Во-первых, наказание Андрею было вынесено очень уж несвоевременно, я бы даже сказал — слишком поздно, что решительно снизило эффективность: лечить запущенную болезнь всегда трудно. Во-вторых, годичный испытательный срок не соответствовал тяжести совершенных Малаховым правонарушений, что должно было породить у него уверенность в безнаказанности. В-третьих, процедура рассмотрения дела и принятие самого решения были формальны, не отражали ничьей искренней заинтересованности, а потому не затронули чувств Андрея, не вызвали у него ни стыда, ни раскаяния. Кого, собственно, он мог стыдиться? Членов комиссии? Но он не знал, кто они такие, откуда, в какой мере и за что уважаемы обществом, увидел их впервые в жизни и больше никогда с ними не встретился. Своих родителей? Но мы прекрасно знаем, какие они у Андрея, и потому не питаем на этот счет иллюзий. Стесняться Евдокии Федоровны, над которой Андрей безжалостно издевался годами и в грош не ставил? Или одноклассников, часть которых, услышав о годе условно, даже посчитала Андрея «героем»? Короче говоря, атмосфера всеобщего осуждения создана не была. Когда я позже, в колонии, спросил Малахова, как понимает он «раскаяние», в ответ последовало: «Это когда человек отдает концы и перед смертью жалеет обо всем плохом, что сделал за жизнь», — обратите внимание, только перед смертью, не раньше! В-четвертых, сама мера наказания безлика и в самом деле условна. Кто должен был вспомнить об этом наказании, если бы Андрей совершил нечто, за что его привлекли бы к уголовной ответственности? И кто в действительности вспомнил, когда так случилось? «Да они попугать меня хотели», — сказал Малахов, вынеся, таким образом, «приговор приговору».
То, что произошло на комиссии, имеет, полагаю, две причины: субъективную и объективную. Первая заключается в том, что вполне серьезные и уважаемые люди, собравшиеся решать судьбу мальчишки, — я не могу считать их несерьезными и неуважаемыми, потому что тогда все было бы слишком просто, — не сумели профессионально разобраться ни в психологии подростка, ни в причинах его противоправного поведения, ни в механизме его поступков, — я не говорю «не хотели» разобраться, потому что и это был бы облегченный вариант. Мастер с завода, представитель райкома комсомола, довольно известный артист, вышедший на пенсию, заведующий районо, десять лет не имеющий педагогической практики, и заместитель председателя райисполкома, по совместительству председательствующий на комиссии, — вот такой, к сожалению, слепой набор «специалистов»: ни психолога, ни социолога, ни криминолога. И никакой мало-мальски объективной информации! Разве могли они выбрать ту меру воздействия на Андрея, которая была бы продиктована не их личной добротой или жестокостью, доверием или подозрительностью, а знанием самого Малахова? Увы, они не имели правильного представления о «предмете» своих забот.
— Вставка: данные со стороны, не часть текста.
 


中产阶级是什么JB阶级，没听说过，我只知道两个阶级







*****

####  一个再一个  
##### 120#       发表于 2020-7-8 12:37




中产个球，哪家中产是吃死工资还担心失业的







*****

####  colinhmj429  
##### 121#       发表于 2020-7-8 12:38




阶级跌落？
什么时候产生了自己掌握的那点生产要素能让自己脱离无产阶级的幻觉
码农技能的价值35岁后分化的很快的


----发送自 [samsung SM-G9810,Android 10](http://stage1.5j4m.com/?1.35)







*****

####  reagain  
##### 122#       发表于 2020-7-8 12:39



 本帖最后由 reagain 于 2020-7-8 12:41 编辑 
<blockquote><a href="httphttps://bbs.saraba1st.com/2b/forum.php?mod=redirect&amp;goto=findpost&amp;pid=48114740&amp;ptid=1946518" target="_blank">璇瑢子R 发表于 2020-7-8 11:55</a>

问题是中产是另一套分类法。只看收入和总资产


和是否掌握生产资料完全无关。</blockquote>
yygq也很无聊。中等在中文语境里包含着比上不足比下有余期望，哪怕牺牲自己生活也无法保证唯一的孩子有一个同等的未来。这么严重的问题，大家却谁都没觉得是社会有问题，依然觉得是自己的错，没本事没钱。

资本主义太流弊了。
Так, они полагали, что единственный криминал Андрея — обкрадывание телефонов-автоматов, меж тем на счету Малахова уже были тогда разбойные нападения. Они думали, что он «кустарь-одиночка» или, на худой конец, напарник Володи Клярова, и даже не догадывались, что Малахов по прозвищу Филин и Кляров-Скоба были членами хорошо организованной шайки, имеющей главаря и входящей в полулегальный «сходняк». Они полагали, что Андрей «трудный» ребенок, а он уже был настоящим преступником с неправильными социальными установками, искаженными ценностными ориентациями, которые постоянно поддерживались и разогревались Бонифацием. Они думали, что Малахов учится в шестом классе, хотя по культурному уровню он едва дотягивал до нормального третьеклассника. Как-то в колонии я попросил Андрея назвать известных ему великих людей. Ему было уже семнадцать, и с помощью сердобольных педагогов он доучился до девятого класса — прошу этого не забывать. Так вот, недолго думая, он назвал хоккеиста Рагулина, потом сделал паузу, добавил к нему певца Магомаева, и лоб его от напряжения покрылся испариной. Наконец, я услышал имя Улановой и на всякий случай спросил, кто она такая. «Балет на льду, — сказал Малахов. — С этим танцует, как его, забыл…» Однако статьи Уголовного кодекса он еще в четвертом классе выучил назубок.